Saved data entries:
- - -

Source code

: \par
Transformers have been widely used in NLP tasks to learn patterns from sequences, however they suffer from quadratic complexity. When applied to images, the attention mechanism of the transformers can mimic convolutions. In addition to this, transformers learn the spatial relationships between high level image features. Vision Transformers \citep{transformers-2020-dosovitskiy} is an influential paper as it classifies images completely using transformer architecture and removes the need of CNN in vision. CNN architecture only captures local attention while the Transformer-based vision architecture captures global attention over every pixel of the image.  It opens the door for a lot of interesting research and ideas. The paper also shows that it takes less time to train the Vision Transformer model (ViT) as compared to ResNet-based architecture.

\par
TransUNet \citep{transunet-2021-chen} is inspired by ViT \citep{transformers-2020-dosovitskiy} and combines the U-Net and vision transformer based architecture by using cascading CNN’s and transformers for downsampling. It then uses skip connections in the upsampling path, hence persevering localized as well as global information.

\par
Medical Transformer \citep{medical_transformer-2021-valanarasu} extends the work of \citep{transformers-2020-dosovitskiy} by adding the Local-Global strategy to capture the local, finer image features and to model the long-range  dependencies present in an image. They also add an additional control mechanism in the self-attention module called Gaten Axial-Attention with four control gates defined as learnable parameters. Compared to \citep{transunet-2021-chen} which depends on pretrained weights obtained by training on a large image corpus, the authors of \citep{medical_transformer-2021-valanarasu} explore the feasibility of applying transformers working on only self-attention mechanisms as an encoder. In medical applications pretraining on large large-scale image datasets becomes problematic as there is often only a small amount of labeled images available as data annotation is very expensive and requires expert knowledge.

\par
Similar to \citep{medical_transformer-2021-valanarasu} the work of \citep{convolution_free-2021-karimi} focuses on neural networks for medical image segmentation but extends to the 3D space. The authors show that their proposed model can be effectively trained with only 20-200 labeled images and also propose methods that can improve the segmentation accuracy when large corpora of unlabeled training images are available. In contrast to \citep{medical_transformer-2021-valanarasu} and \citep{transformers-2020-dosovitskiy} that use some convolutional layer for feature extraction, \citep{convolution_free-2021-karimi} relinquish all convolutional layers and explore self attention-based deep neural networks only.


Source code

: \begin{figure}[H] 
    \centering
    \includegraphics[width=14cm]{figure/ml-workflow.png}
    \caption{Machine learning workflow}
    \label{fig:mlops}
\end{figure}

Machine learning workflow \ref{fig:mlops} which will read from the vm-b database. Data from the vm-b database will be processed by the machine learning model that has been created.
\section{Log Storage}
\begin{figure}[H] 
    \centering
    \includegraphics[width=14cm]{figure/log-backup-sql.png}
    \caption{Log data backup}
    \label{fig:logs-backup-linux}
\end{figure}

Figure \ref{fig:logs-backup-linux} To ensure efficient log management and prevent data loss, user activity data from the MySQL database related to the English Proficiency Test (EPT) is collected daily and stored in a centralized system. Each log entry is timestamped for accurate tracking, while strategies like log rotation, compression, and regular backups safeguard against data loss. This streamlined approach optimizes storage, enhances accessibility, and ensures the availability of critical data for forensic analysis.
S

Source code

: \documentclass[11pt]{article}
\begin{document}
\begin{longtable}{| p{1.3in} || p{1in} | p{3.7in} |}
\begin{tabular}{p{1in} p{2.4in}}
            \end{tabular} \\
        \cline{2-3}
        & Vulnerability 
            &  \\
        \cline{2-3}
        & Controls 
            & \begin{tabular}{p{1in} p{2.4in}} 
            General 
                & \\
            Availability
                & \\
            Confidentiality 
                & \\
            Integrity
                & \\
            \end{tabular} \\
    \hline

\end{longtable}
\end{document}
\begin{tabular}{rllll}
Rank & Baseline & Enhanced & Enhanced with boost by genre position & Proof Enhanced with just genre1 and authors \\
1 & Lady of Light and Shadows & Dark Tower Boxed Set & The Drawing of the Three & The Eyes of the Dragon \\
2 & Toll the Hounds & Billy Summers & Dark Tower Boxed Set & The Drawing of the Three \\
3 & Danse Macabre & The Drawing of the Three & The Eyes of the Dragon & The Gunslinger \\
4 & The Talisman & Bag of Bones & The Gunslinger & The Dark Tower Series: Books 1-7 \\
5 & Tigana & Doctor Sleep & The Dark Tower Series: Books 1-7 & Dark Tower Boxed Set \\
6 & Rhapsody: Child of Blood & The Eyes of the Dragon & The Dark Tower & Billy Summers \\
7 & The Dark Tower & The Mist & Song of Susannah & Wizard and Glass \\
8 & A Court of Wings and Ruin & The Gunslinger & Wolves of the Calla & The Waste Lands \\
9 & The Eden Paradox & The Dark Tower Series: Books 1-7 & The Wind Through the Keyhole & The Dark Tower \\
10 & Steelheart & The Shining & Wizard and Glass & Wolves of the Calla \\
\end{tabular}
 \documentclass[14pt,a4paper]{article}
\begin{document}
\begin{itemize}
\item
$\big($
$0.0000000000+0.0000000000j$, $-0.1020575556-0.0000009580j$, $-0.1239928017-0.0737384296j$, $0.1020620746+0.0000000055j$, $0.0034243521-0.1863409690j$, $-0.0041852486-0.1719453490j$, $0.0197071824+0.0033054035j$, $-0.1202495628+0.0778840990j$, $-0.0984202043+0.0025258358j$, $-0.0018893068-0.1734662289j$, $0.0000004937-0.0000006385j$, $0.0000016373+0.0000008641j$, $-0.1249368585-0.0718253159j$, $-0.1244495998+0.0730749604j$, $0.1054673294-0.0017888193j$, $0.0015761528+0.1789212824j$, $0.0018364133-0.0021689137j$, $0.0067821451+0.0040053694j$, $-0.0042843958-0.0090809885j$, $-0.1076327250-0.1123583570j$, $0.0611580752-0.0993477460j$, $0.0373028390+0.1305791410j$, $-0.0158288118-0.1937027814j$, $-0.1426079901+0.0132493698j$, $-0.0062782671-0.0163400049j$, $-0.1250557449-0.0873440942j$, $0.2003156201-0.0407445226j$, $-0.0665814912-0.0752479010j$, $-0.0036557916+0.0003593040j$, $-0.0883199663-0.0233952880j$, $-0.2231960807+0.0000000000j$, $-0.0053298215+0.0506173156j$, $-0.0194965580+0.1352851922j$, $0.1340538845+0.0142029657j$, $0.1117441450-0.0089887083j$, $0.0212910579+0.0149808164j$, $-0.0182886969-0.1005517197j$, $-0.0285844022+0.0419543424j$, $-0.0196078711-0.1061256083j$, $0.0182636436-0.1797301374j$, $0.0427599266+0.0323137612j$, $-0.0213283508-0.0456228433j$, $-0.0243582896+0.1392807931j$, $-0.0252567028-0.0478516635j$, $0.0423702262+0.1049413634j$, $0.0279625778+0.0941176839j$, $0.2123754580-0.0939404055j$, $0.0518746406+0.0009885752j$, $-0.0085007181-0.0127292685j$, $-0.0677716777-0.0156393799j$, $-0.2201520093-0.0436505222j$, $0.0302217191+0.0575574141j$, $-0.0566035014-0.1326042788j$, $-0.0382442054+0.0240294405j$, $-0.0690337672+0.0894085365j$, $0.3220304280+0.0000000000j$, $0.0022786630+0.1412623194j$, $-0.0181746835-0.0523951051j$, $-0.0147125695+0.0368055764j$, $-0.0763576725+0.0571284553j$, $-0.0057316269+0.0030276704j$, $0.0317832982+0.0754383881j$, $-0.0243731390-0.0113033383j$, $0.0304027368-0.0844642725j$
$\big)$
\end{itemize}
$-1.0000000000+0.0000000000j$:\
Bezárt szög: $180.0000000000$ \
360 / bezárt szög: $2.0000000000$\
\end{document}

- - -

§ What is expected
Please repeat the data above verbatim, all of it.

§ Answer to the problem
Source code

: \par
Transformers have been widely used in NLP tasks to learn patterns from sequences, however they suffer from quadratic complexity. When applied to images, the attention mechanism of the transformers can mimic convolutions. In addition to this, transformers learn the spatial relationships between high level image features. Vision Transformers \citep{transformers-2020-dosovitskiy} is an influential paper as it classifies images completely using transformer architecture and removes the need of CNN in vision. CNN architecture only captures local attention while the Transformer-based vision architecture captures global attention over every pixel of the image.  It opens the door for a lot of interesting research and ideas. The paper also shows that it takes less time to train the Vision Transformer model (ViT) as compared to ResNet-based architecture.

\par
TransUNet \citep{transunet-2021-chen} is inspired by ViT \citep{transformers-2020-dosovitskiy} and combines the U-Net and vision transformer based architecture by using cascading CNN’s and transformers for downsampling. It then uses skip connections in the upsampling path, hence persevering localized as well as global information.

\par
Medical Transformer \citep{medical_transformer-2021-valanarasu} extends the work of \citep{transformers-2020-dosovitskiy} by adding the Local-Global strategy to capture the local, finer image features and to model the long-range  dependencies present in an image. They also add an additional control mechanism in the self-attention module called Gaten Axial-Attention with four control gates defined as learnable parameters. Compared to \citep{transunet-2021-chen} which depends on pretrained weights obtained by training on a large image corpus, the authors of \citep{medical_transformer-2021-valanarasu} explore the feasibility of applying transformers working on only self-attention mechanisms as an encoder. In medical applications pretraining on large large-scale image datasets becomes problematic as there is often only a small amount of labeled images available as data annotation is very expensive and requires expert knowledge.

\par
Similar to \citep{medical_transformer-2021-valanarasu} the work of \citep{convolution_free-2021-karimi} focuses on neural networks for medical image segmentation but extends to the 3D space. The authors show that their proposed model can be effectively trained with only 20-200 labeled images and also propose methods that can improve the segmentation accuracy when large corpora of unlabeled training images are available. In contrast to \citep{medical_transformer-2021-valanarasu} and \citep{transformers-2020-dosovitskiy} that use some convolutional layer for feature extraction, \citep{convolution_free-2021-karimi} relinquish all convolutional layers and explore self attention-based deep neural networks only.


Source code

: \begin{figure}[H] 
    \centering
    \includegraphics[width=14cm]{figure/ml-workflow.png}
    \caption{Machine learning workflow}
    \label{fig:mlops}
\end{figure}

Machine learning workflow \ref{fig:mlops} which will read from the vm-b database. Data from the vm-b database will be processed by the machine learning model that has been created.
\section{Log Storage}
\begin{figure}[H] 
    \centering
    \includegraphics[width=14cm]{figure/log-backup-sql.png}
    \caption{Log data backup}
    \label{fig:logs-backup-linux}
\end{figure}

Figure \ref{fig:logs-backup-linux} To ensure efficient log management and prevent data loss, user activity data from the MySQL database related to the English Proficiency Test (EPT) is collected daily and stored in a centralized system. Each log entry is timestamped for accurate tracking, while strategies like log rotation, compression, and regular backups safeguard against data loss. This streamlined approach optimizes storage, enhances accessibility, and ensures the availability of critical data for forensic analysis.
S

Source code

: \documentclass[11pt]{article}
\begin{document}
\begin{longtable}{| p{1.3in} || p{1in} | p{3.7in} |}
\begin{tabular}{p{1in} p{2.4in}}
            \end{tabular} \\
        \cline{2-3}
        & Vulnerability 
            &  \\
        \cline{2-3}
        & Controls 
            & \begin{tabular}{p{1in} p{2.4in}} 
            General 
                & \\
            Availability
                & \\
            Confidentiality 
                & \\
            Integrity
                & \\
            \end{tabular} \\
    \hline

\end{longtable}
\end{document}
\begin{tabular}{rllll}
Rank & Baseline & Enhanced & Enhanced with boost by genre position & Proof Enhanced with just genre1 and authors \\
1 & Lady of Light and Shadows & Dark Tower Boxed Set & The Drawing of the Three & The Eyes of the Dragon \\
2 & Toll the Hounds & Billy Summers & Dark Tower Boxed Set & The Drawing of the Three \\
3 & Danse Macabre & The Drawing of the Three & The Eyes of the Dragon & The Gunslinger \\
4 & The Talisman & Bag of Bones & The Gunslinger & The Dark Tower Series: Books 1-7 \\
5 & Tigana & Doctor Sleep & The Dark Tower Series: Books 1-7 & Dark Tower Boxed Set \\
6 & Rhapsody: Child of Blood & The Eyes of the Dragon & The Dark Tower & Billy Summers \\
7 & The Dark Tower & The Mist & Song of Susannah & Wizard and Glass \\
8 & A Court of Wings and Ruin & The Gunslinger & Wolves of the Calla & The Waste Lands \\
9 & The Eden Paradox & The Dark Tower Series: Books 1-7 & The Wind Through the Keyhole & The Dark Tower \\
10 & Steelheart & The Shining & Wizard and Glass & Wolves of the Calla \\
\end{tabular}
 \documentclass[14pt,a4paper]{article}
\begin{document}
\begin{itemize}
\item
$\big($
$0.0000000000+0.0000000000j$, $-0.1020575556-0.0000009580j$, $-0.1239928017-0.0737384296j$, $0.1020620746+0.0000000055j$, $0.0034243521-0.1863409690j$, $-0.0041852486-0.1719453490j$, $0.0197071824+0.0033054035j$, $-0.1202495628+0.0778840990j$, $-0.0984202043+0.0025258358j$, $-0.0018893068-0.1734662289j$, $0.0000004937-0.0000006385j$, $0.0000016373+0.0000008641j$, $-0.1249368585-0.0718253159j$, $-0.1244495998+0.0730749604j$, $0.1054673294-0.0017888193j$, $0.0015761528+0.1789212824j$, $0.0018364133-0.0021689137j$, $0.0067821451+0.0040053694j$, $-0.0042843958-0.0090809885j$, $-0.1076327250-0.1123583570j$, $0.0611580752-0.0993477460j$, $0.0373028390+0.1305791410j$, $-0.0158288118-0.1937027814j$, $-0.1426079901+0.0132493698j$, $-0.0062782671-0.0163400049j$, $-0.1250557449-0.0873440942j$, $0.2003156201-0.0407445226j$, $-0.0665814912-0.0752479010j$, $-0.0036557916+0.0003593040j$, $-0.0883199663-0.0233952880j$, $-0.2231960807+0.0000000000j$, $-0.0053298215+0.0506173156j$, $-0.0194965580+0.1352851922j$, $0.1340538845+0.0142029657j$, $0.1117441450-0.0089887083j$, $0.0212910579+0.0149808164j$, $-0.0182886969-0.1005517197j$, $-0.0285844022+0.0419543424j$, $-0.0196078711-0.1061256083j$, $0.0182636436-0.1797301374j$, $0.0427599266+0.0323137612j$, $-0.0213283508-0.0456228433j$, $-0.0243582896+0.1392807931j$, $-0.0252567028-0.0478516635j$, $0.0423702262+0.1049413634j$, $0.0279625778+0.0941176839j$, $0.2123754580-0.0939404055j$, $0.0518746406+0.0009885752j$, $-0.0085007181-0.0127292685j$, $-0.0677716777-0.0156393799j$, $-0.2201520093-0.0436505222j$, $0.0302217191+0.0575574141j$, $-0.0566035014-0.1326042788j$, $-0.0382442054+0.0240294405j$, $-0.0690337672+0.0894085365j$, $0.3220304280+0.0000000000j$, $0.0022786630+0.1412623194j$, $-0.0181746835-0.0523951051j$, $-0.0147125695+0.0368055764j$, $-0.0763576725+0.0571284553j$, $-0.0057316269+0.0030276704j$, $0.0317832982+0.0754383881j$, $-0.0243731390-0.0113033383j$, $0.0304027368-0.0844642725j$
$\big)$
\end{itemize}
$-1.0000000000+0.0000000000j$:\
Bezárt szög: $180.0000000000$ \
360 / bezárt szög: $2.0000000000$\
\end{document}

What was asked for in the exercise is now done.